The slippery slope to a dictatorship
August 27, 2022Matt GoldingCredit:.
Successive Coalition governments have taught me two things I didn’t want to learn. The first is how easy it is to move from the compassion towards refugees of Malcolm Fraser to the demonising and incarceration of refugees of the Abbott/Turnbull/Morrison years. All it takes is to constantly refer to people as illegal (even though there is nothing illegal in seeking asylum) and to portray them as something they are not. The second is how fragile our democracy is.
As Parnell Palme McGuinness writes (Comment, 27/8), we should be grateful to Morrison for showing us how easy it was for a prime minister to take over multiple roles. It is chilling to realise that in the hands of a malevolent PM, how easily our system could lead directly to dictatorship. A declaration under the Biosecurity Act gives the health minister the ability to give any direction that the minister is satisfied is necessary to prevent or control the spread of disease. How easy to use that provision to act as a dictator. How easy to use any disease as a pretext. We need the inquiry into Morrison’s actions to protect our democracy.
Louise Kloot, Doncaster
Awoken from ban
I am very pleased to see (″Military lauds woke war end″, 27/8) the reversal of the former defence minister’s ban on important departmental inclusive celebrations. Sadly, Peter Dutton’s reaction to this confirms yet again his complete insensitivity to others’ life experience.
Elaine Carbines, Belmont
Save the living
It was dismaying to read that $15million will be spent and 50 scientists will try to bring the thylacine (Tasmanian tiger) back from extinction (“Inside the bid to bring back the thylacine”, 27/8). Mammals survived after the asteroid struck about 65 million years ago, but they are now struggling to survive us. Thirty-four of the 320 land mammals known to have lived in Australia in 1788 have become extinct. Another 12 are critically endangered, the step before extinction.
Rather than throwing “crazy” money at the thylacine, surely the priority should be on saving our remaining endangered species by protecting their habitat, removing feral predators, and combating climate change.
Ray Peck, Hawthorn
Back home alone
With regard to bringing back the thylacine, imagine if the millions of dollars that have been invested in this project, with no guarantee of success, were instead directed towards saving the endangered species we still have. With habitat loss being a key driver of our current extinction rate, where do they suppose this thylacine hybrid would reside if successful?
It could possibly come full circle to becoming a lonely zoo exhibit once again.
Sean Burns, Point Cook
The late mail
Australia Post needs to understand in business, sometimes it is a good idea to
make a loss on some items while making a good return on others. That means service and not
simply dollars.
Bruce Dudon, Woodend
Class of their own
I read with bemusement of parents’ loathing for Book Week. As a teacher, I am expected to teach children the manners some parents have failed to. I must feed children breakfast and/or lunch if they have none. I must wake children in my class if they have been up until 4am gaming or on social media. I support children when parental relationships fail. I am expected to provide the meaning of consent, respect for girls and women and the LGBQTI+ community, to stamp out racism and foster resilience and mindfulness in a child.
Somewhere, amid all of this, I have to make sure that each of my students achieves the academic goals in our curriculum. So you will forgive me if I question how taking care of the social, emotional and learning needs of children has suddenly become all the responsibility of the teacher, and why one day of dress-up is too much to ask of parents?
Catherine Mackay, Stawell
No expiry date
Jacqueline Maley (Comment, 21/8) writes of the attack on Salman Rushdie, that it “came 33 years after Ayatollah Ruhollah Khomeini … issued a fatwa against Rushdie, calling on Muslims across the world to kill him”.
Maley’s observation brings to mind two sayings: “Justice delayed, is justice denied” and “Revenge is a dish best served cold”. Both of which it seems, for some in the Muslim world, apply to Rushdie.
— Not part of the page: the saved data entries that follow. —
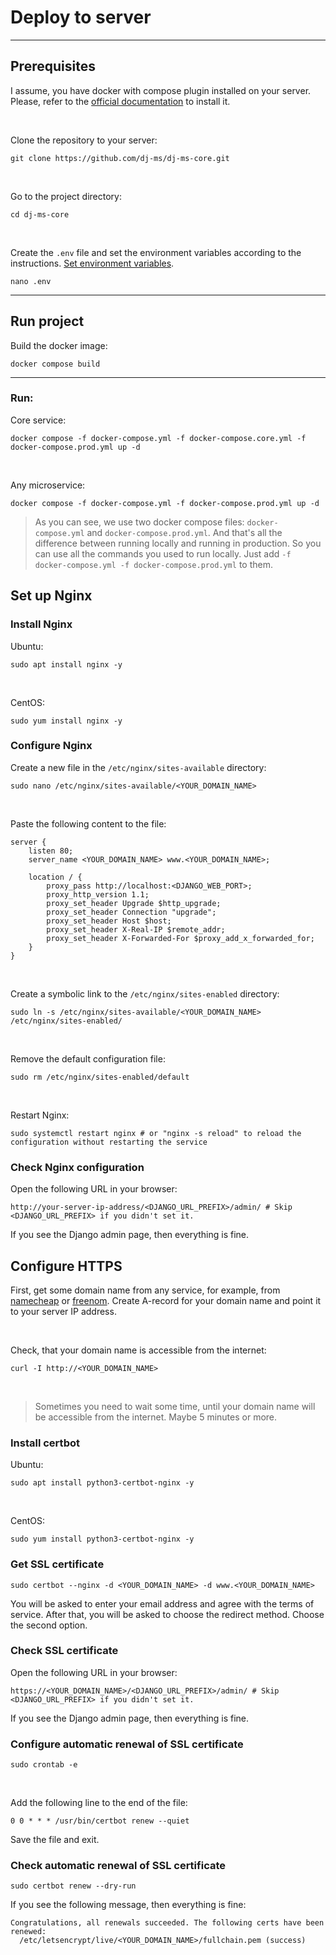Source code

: # Deploy to server


---
## Prerequisites
I assume, you have docker with compose plugin installed on your server.
Please, refer to the [official documentation](https://docs.docker.com/engine/install/) to install it.

<br>

Clone the repository to your server:
```shell
git clone https://github.com/dj-ms/dj-ms-core.git
```

<br>

Go to the project directory:
```shell
cd dj-ms-core
```

<br>

Create the `.env` file and set the environment variables according to the instructions.
[Set environment variables](set_env_vars.md).
```shell
nano .env
```


---
## Run project
Build the docker image:
```shell
docker compose build
```

---
### Run:

Core service:
```shell
docker compose -f docker-compose.yml -f docker-compose.core.yml -f docker-compose.prod.yml up -d
```

<br>

Any microservice:
```shell
docker compose -f docker-compose.yml -f docker-compose.prod.yml up -d
```

> As you can see, we use two docker compose files: `docker-compose.yml` and `docker-compose.prod.yml`.
And that's all the difference between running locally and running in production.
So you can use all the commands you used to run locally. Just add `-f docker-compose.yml -f docker-compose.prod.yml` to them.


## Set up Nginx

### Install Nginx

Ubuntu:
```shell
sudo apt install nginx -y
```

<br>

CentOS:
```shell
sudo yum install nginx -y
```

### Configure Nginx

Create a new file in the `/etc/nginx/sites-available` directory:
```shell
sudo nano /etc/nginx/sites-available/<YOUR_DOMAIN_NAME>
```

<br>

Paste the following content to the file:
```nginx
server {
    listen 80;
    server_name <YOUR_DOMAIN_NAME> www.<YOUR_DOMAIN_NAME>;

    location / {
        proxy_pass http://localhost:<DJANGO_WEB_PORT>;
        proxy_http_version 1.1;
        proxy_set_header Upgrade $http_upgrade;
        proxy_set_header Connection "upgrade";
        proxy_set_header Host $host;
        proxy_set_header X-Real-IP $remote_addr;
        proxy_set_header X-Forwarded-For $proxy_add_x_forwarded_for;
    }
}
```

<br>

Create a symbolic link to the `/etc/nginx/sites-enabled` directory:
```shell
sudo ln -s /etc/nginx/sites-available/<YOUR_DOMAIN_NAME> /etc/nginx/sites-enabled/
```

<br>

Remove the default configuration file:
```shell
sudo rm /etc/nginx/sites-enabled/default
```

<br>

Restart Nginx:
```shell
sudo systemctl restart nginx # or "nginx -s reload" to reload the configuration without restarting the service
```

### Check Nginx configuration

Open the following URL in your browser:
```shell
http://your-server-ip-address/<DJANGO_URL_PREFIX>/admin/ # Skip <DJANGO_URL_PREFIX> if you didn't set it.
```

If you see the Django admin page, then everything is fine.


## Configure HTTPS

First, get some domain name from any service, for example, from [namecheap](https://www.namecheap.com) or [freenom](https://www.freenom.com).
Create A-record for your domain name and point it to your server IP address.

<br>

Check, that your domain name is accessible from the internet:
```shell
curl -I http://<YOUR_DOMAIN_NAME>
```

<br>

> Sometimes you need to wait some time, until your domain name will be accessible from the internet. Maybe 5 minutes or more.

### Install certbot

Ubuntu:
```shell
sudo apt install python3-certbot-nginx -y
```

<br>

CentOS:
```shell
sudo yum install python3-certbot-nginx -y
```

### Get SSL certificate

```shell
sudo certbot --nginx -d <YOUR_DOMAIN_NAME> -d www.<YOUR_DOMAIN_NAME>
```

You will be asked to enter your email address and agree with the terms of service.
After that, you will be asked to choose the redirect method. Choose the second option.

### Check SSL certificate

Open the following URL in your browser:
```shell
https://<YOUR_DOMAIN_NAME>/<DJANGO_URL_PREFIX>/admin/ # Skip <DJANGO_URL_PREFIX> if you didn't set it.
```

If you see the Django admin page, then everything is fine.

### Configure automatic renewal of SSL certificate

```shell
sudo crontab -e
```

<br>

Add the following line to the end of the file:
```shell
0 0 * * * /usr/bin/certbot renew --quiet
```

Save the file and exit.

### Check automatic renewal of SSL certificate

```shell
sudo certbot renew --dry-run
```

If you see the following message, then everything is fine:
```shell
Congratulations, all renewals succeeded. The following certs have been renewed:
  /etc/letsencrypt/live/<YOUR_DOMAIN_NAME>/fullchain.pem (success)
```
For those of a certain viewpoint, the fatwa pronounced upon him is divine justice, and the knife attack, a just and retributive punishment carried out by the hand of a faithful jihadi – who, if he had been killed in the attempt, would be hailed as a martyr.
Such vengeful retributive ″justice″ has much in common with ancient vengeance codes of honour, blood and feud – codes which still run through many modern day cultures.
And while for most of us, the attack on Rushdie is attempted murder (unhinged, punitive revenge for a perceived heinous offence), from another perspective it is avenging justice and has no expiry date.
Deborah Morrison,
Malvern East
Give me my points
Re ″Qantas says sorry with $50 discounts” (23/8): I have been waiting in vain for a frequent flyer points refund from Qantas for six months. Why doesn’t Qantas CEO Alan Joyce understand that I won’t be booking any more Qantas flights until I get my points back, bribe or no bribe?
Peter Burton, South Melbourne
Prattle fatigue
Thank you Michael Smith (Letters, 26/8) for ″iconic fatigue″. You can add ″legend″, ″star″ and ″champion″ to your list. Didn’t know we had so many of them.